Ashleigh Wilder stars in a staging of Macbeth that is pioneering new storytelling techniques to ensure everyone can understand and fully immerse themselves in one of the greatest dramas ever written.
Ashleigh, 28, grew up in Bradford before moving to York about seven years ago when they did their degree at York St John University, before completing a MSC at the University of York.
York audiences saw Ashleigh perform their poetry as part of York Theatre Royal’s Love Bites last year. And now they are about to make their professional stage debut in Macbeth at Leeds Playhouse.
Directed by Amy Leach, the whole production will be accessible to blind and visually impaired audiences.
Audio description will be built into the play as a creative layer for every performance rather than something that is only heard through headphones for one or two performances.
And that should help every theatregoer follow the action – even if they have previously struggled to understand Shakespeare.

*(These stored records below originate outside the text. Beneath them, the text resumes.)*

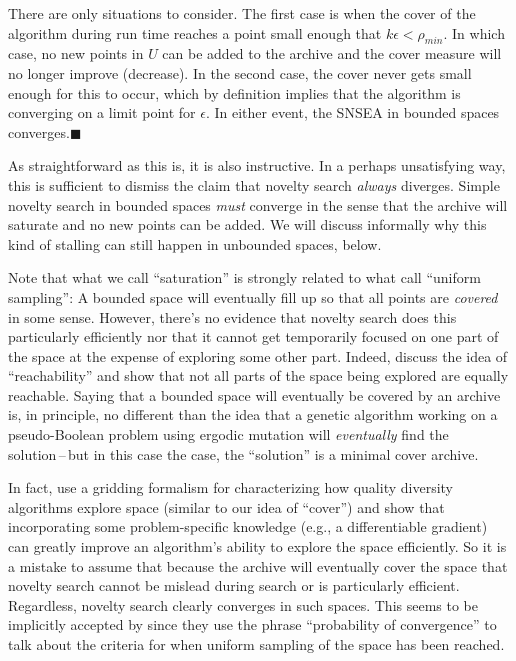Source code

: \documentclass[twoside]{article}
\begin{document}
There are only situations to consider.  The first case is when the cover of the algorithm during run time reaches a point small enough that $k\epsilon < \rho_{min}$.  In which case, no new points in $U$ can be added to the archive and the cover measure will no longer improve (decrease).  In the second case, the cover never gets small enough for this to occur, which by definition implies that the algorithm is converging on a limit point for $\epsilon$.  In either event, the SNSEA in bounded spaces converges.$\blacksquare$

\vspace*{1ex}

As straightforward as this is, it is also instructive.  In a perhaps unsatisfying way, this is sufficient to dismiss the claim that novelty search \emph{always} diverges.  Simple novelty search in bounded spaces \emph{must} converge in the sense that the archive will saturate and no new points can be added.  We will discuss informally why this kind of stalling can still happen in unbounded spaces, below.

Note that what we call ``saturation'' is strongly related to what \citet{Doncieux2019gecco} call ``uniform sampling'':  A bounded space will eventually fill up so that all points are \emph{covered} in some sense.  However, there's no evidence that novelty search does this particularly efficiently nor that it cannot get temporarily focused on one part of the space at the expense of exploring some other part. Indeed, \citet{Doncieux2019gecco} discuss the idea of ``reachability'' and show that not all parts of the space being explored are equally reachable.  Saying that a bounded space will eventually be covered by an archive is, in principle, no different than the idea that a genetic algorithm working on a pseudo-Boolean problem using ergodic mutation will \emph{eventually} find the solution\,--\,but in this case the case, the ``solution'' is a minimal cover archive.

In fact, \citet{Fontaine2021corr} use a gridding formalism for characterizing how quality diversity algorithms explore space (similar to our idea of ``cover'') and show that incorporating some problem-specific knowledge (e.g., a differentiable gradient) can greatly improve an algorithm's ability to explore the space efficiently.  So it is a mistake to assume that because the archive will eventually cover the space that novelty search cannot be mislead during search or is particularly efficient.  Regardless, novelty search clearly converges in such spaces.  This seems to be implicitly accepted by \citet{Doncieux2019gecco} since they use the phrase ``probability of convergence'' to talk about the criteria for when uniform sampling of the space has been reached.
\end{document}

YorkMix spoke to Ashleigh to find out more.
Q&A with Ashleigh Wilder
What can audiences expect from this version of Macbeth?
I think, first of all, a story that makes sense.
One thing that struck me was how vast the cast is and how we’d see characters like soldiers come in to deliver an important bit of information and then we’d never see them again. What Amy (Leach) has done is amazing – pulling together a cast that makes sense and a story that is followable and accessible. Not just to blind and visually impaired audiences but also to your average person who might struggle with Shakespeare anyway.
Because we have deaf actors in the show as well, everything has to make sense visually – it’s not like we’re going to pretend that they’re hearing. Similarly, because we’ve got blind cast members, the audio component has to be equally as clear – otherwise there’s really no point to it.
What is your role in the show?
My main role is a witch – I am Witch #2. It’s this band of traditionally three sisters but we’ve been exploring gender, partially because I’m non-binary. We’re aiming for a seamless kind of unity, and I feel like my character as an individual has to be informed by that because these are three people who live with each other, but also function with each other.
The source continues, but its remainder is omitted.